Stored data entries

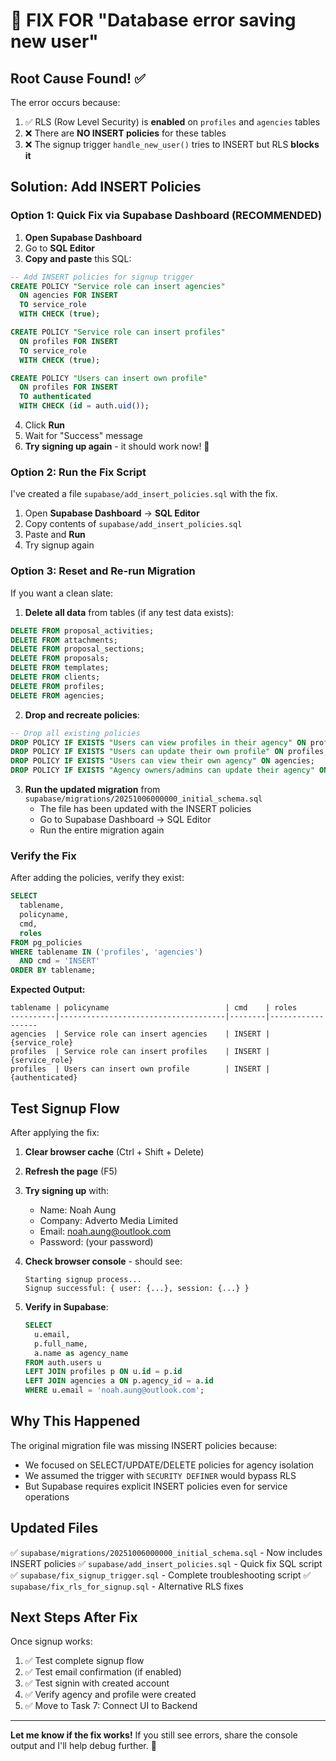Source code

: # 🔧 FIX FOR "Database error saving new user"

## Root Cause Found! ✅

The error occurs because:
1. ✅ RLS (Row Level Security) is **enabled** on `profiles` and `agencies` tables
2. ❌ There are **NO INSERT policies** for these tables
3. ❌ The signup trigger `handle_new_user()` tries to INSERT but RLS **blocks it**

## Solution: Add INSERT Policies

### Option 1: Quick Fix via Supabase Dashboard (RECOMMENDED)

1. **Open Supabase Dashboard**
2. Go to **SQL Editor**
3. **Copy and paste** this SQL:

```sql
-- Add INSERT policies for signup trigger
CREATE POLICY "Service role can insert agencies"
  ON agencies FOR INSERT
  TO service_role
  WITH CHECK (true);

CREATE POLICY "Service role can insert profiles"
  ON profiles FOR INSERT
  TO service_role
  WITH CHECK (true);

CREATE POLICY "Users can insert own profile"
  ON profiles FOR INSERT
  TO authenticated
  WITH CHECK (id = auth.uid());
```

4. Click **Run**
5. Wait for "Success" message
6. **Try signing up again** - it should work now! 🎉

### Option 2: Run the Fix Script

I've created a file `supabase/add_insert_policies.sql` with the fix.

1. Open **Supabase Dashboard** → **SQL Editor**
2. Copy contents of `supabase/add_insert_policies.sql`
3. Paste and **Run**
4. Try signup again

### Option 3: Reset and Re-run Migration

If you want a clean slate:

1. **Delete all data** from tables (if any test data exists):
```sql
DELETE FROM proposal_activities;
DELETE FROM attachments;
DELETE FROM proposal_sections;
DELETE FROM proposals;
DELETE FROM templates;
DELETE FROM clients;
DELETE FROM profiles;
DELETE FROM agencies;
```

2. **Drop and recreate policies**:
```sql
-- Drop all existing policies
DROP POLICY IF EXISTS "Users can view profiles in their agency" ON profiles;
DROP POLICY IF EXISTS "Users can update their own profile" ON profiles;
DROP POLICY IF EXISTS "Users can view their own agency" ON agencies;
DROP POLICY IF EXISTS "Agency owners/admins can update their agency" ON agencies;
```

3. **Run the updated migration** from `supabase/migrations/20251006000000_initial_schema.sql`
   - The file has been updated with the INSERT policies
   - Go to Supabase Dashboard → SQL Editor
   - Run the entire migration again

### Verify the Fix

After adding the policies, verify they exist:

```sql
SELECT 
  tablename,
  policyname,
  cmd,
  roles
FROM pg_policies
WHERE tablename IN ('profiles', 'agencies')
  AND cmd = 'INSERT'
ORDER BY tablename;
```

**Expected Output:**
```
tablename | policyname                          | cmd    | roles
----------|-------------------------------------|--------|------------------
agencies  | Service role can insert agencies    | INSERT | {service_role}
profiles  | Service role can insert profiles    | INSERT | {service_role}
profiles  | Users can insert own profile        | INSERT | {authenticated}
```

## Test Signup Flow

After applying the fix:

1. **Clear browser cache** (Ctrl + Shift + Delete)
2. **Refresh the page** (F5)
3. **Try signing up** with:
   - Name: Noah Aung
   - Company: Adverto Media Limited
   - Email: noah.aung@outlook.com
   - Password: (your password)

4. **Check browser console** - should see:
   ```
   Starting signup process...
   Signup successful: { user: {...}, session: {...} }
   ```

5. **Verify in Supabase**:
   ```sql
   SELECT 
     u.email,
     p.full_name,
     a.name as agency_name
   FROM auth.users u
   LEFT JOIN profiles p ON u.id = p.id
   LEFT JOIN agencies a ON p.agency_id = a.id
   WHERE u.email = 'noah.aung@outlook.com';
   ```

## Why This Happened

The original migration file was missing INSERT policies because:
- We focused on SELECT/UPDATE/DELETE policies for agency isolation
- We assumed the trigger with `SECURITY DEFINER` would bypass RLS
- But Supabase requires explicit INSERT policies even for service operations

## Updated Files

✅ `supabase/migrations/20251006000000_initial_schema.sql` - Now includes INSERT policies
✅ `supabase/add_insert_policies.sql` - Quick fix SQL script
✅ `supabase/fix_signup_trigger.sql` - Complete troubleshooting script
✅ `supabase/fix_rls_for_signup.sql` - Alternative RLS fixes

## Next Steps After Fix

Once signup works:

1. ✅ Test complete signup flow
2. ✅ Test email confirmation (if enabled)
3. ✅ Test signin with created account
4. ✅ Verify agency and profile were created
5. ✅ Move to Task 7: Connect UI to Backend

---

**Let me know if the fix works!** If you still see errors, share the console output and I'll help debug further. 🚀
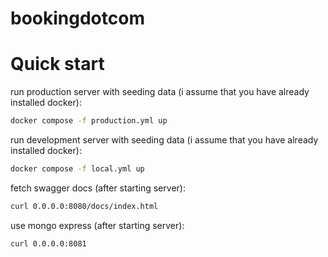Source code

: # bookingdotcom

# Quick start

run production server with seeding data (i assume that you have already installed docker):
```sh
docker compose -f production.yml up
```

run development server with seeding data (i assume that you have already installed docker):
```sh
docker compose -f local.yml up
```

fetch swagger docs (after starting server):
```sh
curl 0.0.0.0:8080/docs/index.html
```

use mongo express (after starting server):
```sh
curl 0.0.0.0:8081
```
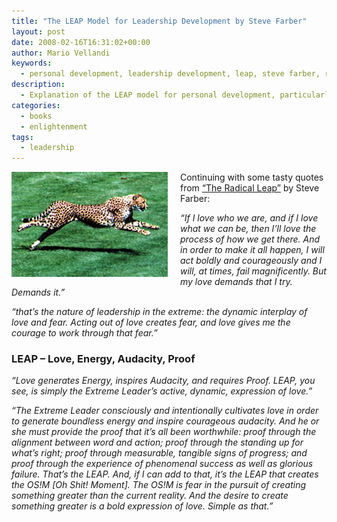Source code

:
 ```yaml
---
title: "The LEAP Model for Leadership Development by Steve Farber"
layout: post
date: 2008-02-16T16:31:02+00:00
author: Mario Vellandi
keywords:
  - personal development, leadership development, leap, steve farber, radical leap
description:
  - Explanation of the LEAP model for personal development, particularly for businesspeople. Concepted by Steve Farber in his book, The Radical Leap
categories:
  - books
  - enlightenment
tags:
  - leadership
---
```

<img style="margin:0 20px 10px 0;" src="/images/2008/cheetah-leap.jpg" alt="cheetah leap" align="left" />Continuing with some tasty quotes from [&#8220;The Radical Leap&#8221;](http://www.amazon.com/Radical-Leap-Personal-Extreme-Leadership/dp/0793185688/ref=pd_bbs_sr_1?ie=UTF8&s=books&qid=1203205913&sr=8-1 "The Radical Leap book by Steve Farber on Amazon") by Steve Farber:

_&#8220;If I love who we are, and if I love what we can be, then I&#8217;ll love the process of how we get there. And in order to make it all happen, I will act boldly and courageously and I will, at times, fail magnificently. But my love demands that I try. Demands it.&#8221;_

_&#8220;that&#8217;s the nature of leadership in the extreme: the dynamic interplay of love and fear. Acting out of love creates fear, and love gives me the courage to work through that fear.&#8221;_

### LEAP &#8211; Love, Energy, Audacity, Proof

_&#8220;Love generates Energy, inspires Audacity, and requires Proof. LEAP, you see, is simply the Extreme Leader&#8217;s active, dynamic, expression of love.&#8221;_

_&#8220;The Extreme Leader consciously and intentionally cultivates love in order to generate boundless energy and inspire courageous audacity. And he or she must provide the proof that it&#8217;s all been worthwhile: proof through the alignment between word and action; proof through the standing up for what&#8217;s right; proof through measurable, tangible signs of progress; and proof through the experience of phenomenal success as well as glorious failure. That&#8217;s the LEAP. And, if I can add to that, it&#8217;s the LEAP that creates the OS!M [Oh Shit! Moment]. The OS!M is fear in the pursuit of creating something greater than the current reality. And the desire to create something greater is a bold expression of love. Simple as that.&#8221;_
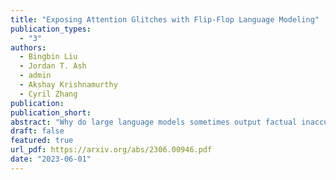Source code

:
 ```yaml
---
title: "Exposing Attention Glitches with Flip-Flop Language Modeling"
publication_types:
  - "3"
authors:
  - Bingbin Liu
  - Jordan T. Ash
  - admin
  - Akshay Krishnamurthy
  - Cyril Zhang
publication: 
publication_short: 
abstract: "Why do large language models sometimes output factual inaccuracies and exhibit erroneous reasoning? The brittleness of these models, particularly when executing long chains of reasoning, currently seems to be an inevitable price to pay for their advanced capabilities of coherently synthesizing knowledge, pragmatics, and abstract thought. Towards making sense of this fundamentally unsolved problem, this work identifies and analyzes the phenomenon of attention glitches, in which the Transformer architecture's inductive biases intermittently fail to capture robust reasoning. To isolate the issue, we introduce flip-flop language modeling (FFLM), a parametric family of synthetic benchmarks designed to probe the extrapolative behavior of neural language models. This simple generative task requires a model to copy binary symbols over long-range dependencies, ignoring the tokens in between. We find that Transformer FFLMs suffer from a long tail of sporadic reasoning errors, some of which we can eliminate using various regularization techniques. Our preliminary mechanistic analyses show why the remaining errors may be very difficult to diagnose and resolve. We hypothesize that attention glitches account for (some of) the closed-domain hallucinations in natural LLMs."
draft: false
featured: true
url_pdf: https://arxiv.org/abs/2306.00946.pdf
date: "2023-06-01"
---
```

■ WHAT YOU SHOULD DO
Wherever the string "enabled" appears in the entries above, return the line it appears on.

■ TASK SOLUTION
1. ✅ RLS (Row Level Security) is **enabled** on `profiles` and `agencies` tables
2. ✅ Test email confirmation (if enabled)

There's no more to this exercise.